Sunday, 5 June 2011

X-Men - First Class*

* - not a review

I expect we've all been waiting for a film which establishes why Professor X and Magneto are at odds with each other, despite once have been friends. No? Oh, you were quite happy to accept the few lines of exposition, and self-evident conflict of ideas between the two men? So you feel this movie's a bit superfluous then? Oh well. Here it is anyway. Seemingly unable to break away from the formula of the Superhero Origin Movie, this is the prequel origin movie to the original X-Men origin movie, which establishes the origins of Professor X, Magneto, Mystique, and a few others who don't actually appear in the subsequent continuity, and Beast, who is missing for two of the movies then pops up in the third without so much as a sicknote to explain his absence from the previous two.

So, the setup. We saw Erik Lehnsherr, who's going to be Magneto some day, in the first X-Men movie use his magnetic powers to attempt to open the gates of a concentration camp, until he was subdued by guards. It seems that this was witnessed by Sebastian Shaw, a mutant who was then working with the Nazis in a Mengele-like capacity, with his own agenda of creating a mutant master race. He takes young Erik as a protege/experimental subject, and attempts to unlock his powers by essentially inflicting physical and emotional pain on him. We then cut to twenty years later, the war is over, and Erik Lehnsherr has become an absolutely kick-ass Nazi hunter, obsessed with hunting Shaw down.

Shaw himself has been busy in the interim, forming a group of mutants called the Hellfire Club, with whom he is attempting to influence the US and Russian militaries regarding strategic placement of nuclear missiles. The CIA are interested in him, and he's being investigated by CIA Agent Moira McTaggart, who discovers he's some kind of genetic mutant thing, and so seeks the advice of world expert on the subject, the newly qualified Prof. Charles Xavier of Oxford University.
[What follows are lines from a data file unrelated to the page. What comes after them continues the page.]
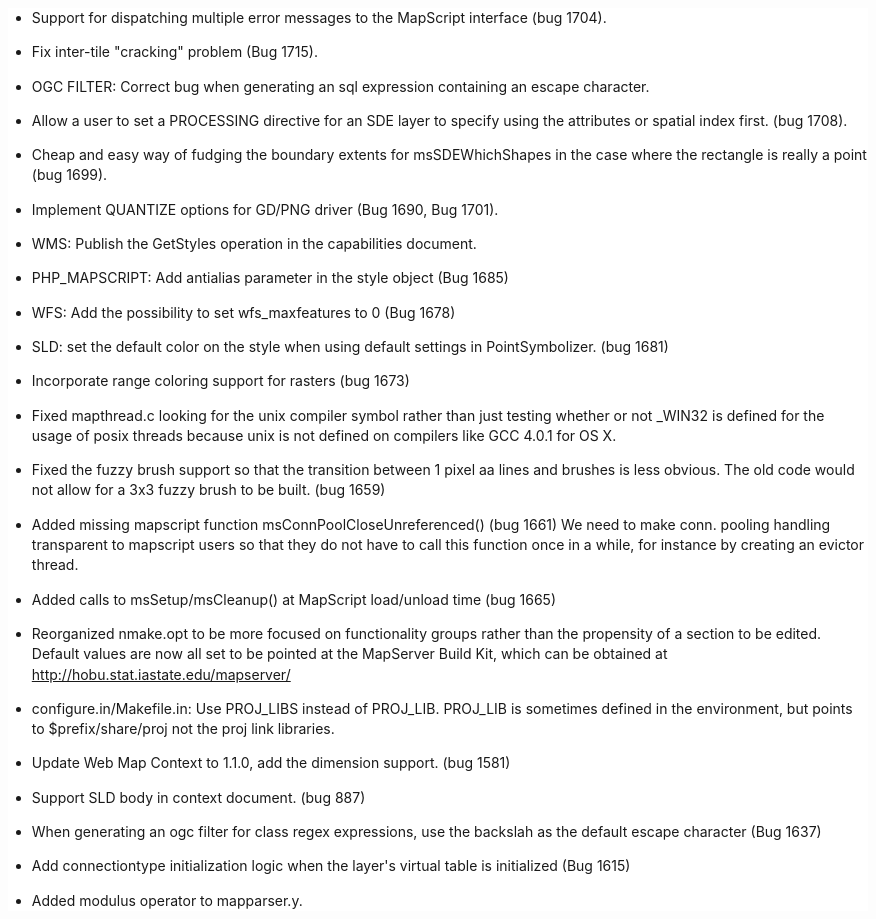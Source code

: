 - Support for dispatching multiple error messages to the MapScript interface (bug 1704).

- Fix inter-tile "cracking" problem (Bug 1715).

- OGC FILTER: Correct bug when generating an sql expression containing an escape 
  character.

- Allow a user to set a PROCESSING directive for an SDE layer to specify
  using the attributes or spatial index first.  (bug 1708).

- Cheap and easy way of fudging the boundary extents for msSDEWhichShapes 
  in the case where the rectangle is really a point (bug 1699).

- Implement QUANTIZE options for GD/PNG driver (Bug 1690, Bug 1701).

- WMS: Publish the GetStyles operation in the capabilities document.

- PHP_MAPSCRIPT: Add antialias parameter in the style object (Bug 1685)

- WFS: Add the possibility to set wfs_maxfeatures to 0 (Bug 1678)

- SLD: set the default color on the style when using default settings
  in PointSymbolizer. (bug 1681)

- Incorporate range coloring support for rasters (bug 1673)

- Fixed mapthread.c looking for the unix compiler symbol rather than just 
  testing whether or not _WIN32 is defined for the usage of posix threads
  because unix is not defined on compilers like GCC 4.0.1 for OS X.

- Fixed the fuzzy brush support so that the transition between 1 pixel aa lines 
  and brushes is less obvious. The old code would not allow for a 3x3 fuzzy 
  brush to be built. (bug 1659)

- Added missing mapscript function msConnPoolCloseUnreferenced() (bug 1661)
  We need to make conn. pooling handling transparent to mapscript users
  so that they do not have to call this function once in a while, for instance
  by creating an evictor thread.

- Added calls to msSetup/msCleanup() at MapScript load/unload time (bug 1665)

- Reorganized nmake.opt to be more focused on functionality groups rather 
  than the propensity of a section to be edited.  Default values are now 
  all set to be pointed at the MapServer Build Kit, which can be obtained 
  at http://hobu.stat.iastate.edu/mapserver/

- configure.in/Makefile.in: Use PROJ_LIBS instead of PROJ_LIB.  PROJ_LIB
  is sometimes defined in the environment, but points to $prefix/share/proj
  not the proj link libraries.  

- Update Web Map Context to 1.1.0, add the dimension support. (bug 1581)

- Support SLD body in context document. (bug 887)

- When generating an ogc filter for class regex expressions, use
  the backslah as the default escape character (Bug 1637)

- Add connectiontype initialization logic when the layer's virtual
  table is initialized (Bug 1615) 

- Added modulus operator to mapparser.y.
This leads to the formation of a mutant group under CIA auspices to hunt down Shaw, and soon they cross paths with, and recruit Erik. Together they recruit more mutants, with Charles' idealist and Erik's suspicion of authority working well to moderate each other. And the hunt for Shaw is on in earnest.

Now, despite my reservations that this is an origin movie, it's actually a pretty good one. Significant liberties are taken with the Marvel Comics continuity, but that's all to the good in my eyes. In the comics, the Hellfire Club were a bunch of self-sabotaging pillocks who dressed in fake 18th Century costumes, and who were basically a ripoff of that one episode of The Avengers than Chris Claremont saw once. Here, instead, we have Sebastian Shaw (Kevin Bacon) as a properly psycho Bond villain with all the trappings; secret base under a go-go-dancing nightclub, big yacht which doubles as a submarine, he's got the lot. His Hellfire club, then, rather than the bunch of squabbling doofuses you find in the comics, are a more or less random assortment of mutant henchmen, most of whom have the sense to shut the fuck up and let Shaw do the talking. The only bit of miscasting there, and I think of it as Near-Miss casting is January Jones from Mad Men as Emma Frost. Now fair enough, she looks the part, and should have no more trouble inspiring the kind of nocturnal tributes from comic geeks than previous versions of Emma Frost, but she's also supposed to be really witty and urbane, which isn't working here. However, had they just looked one name further in the Mad Men cast list, they'd have seen Christina Hendricks, who would have been perfect. Ah well, near miss.

The will-be X-Men are pretty good. Michael Fassbender's awesome as Erik, playing him as a basically decent man who's never going to put up with the slightest oppression from anyone, ever again. McAvoy's good, playing Xavier as a naive idealist whose cushy background causes him to have an almost condescending misunderstanding of the situations other mutants have found themselves on. There's excellent support from Nicolas Hoult as Beast, and Jennifer Lawrence as Mystique; a pair of really classy performances which really fill the movie out, and prevent it being all about the headlining characters.

Ultimately, though, the script prevents this being a really good film, as it's no more than the usual tick-box list of plot points that prequels have to establish before the end, and that doesn't actually amount to a story.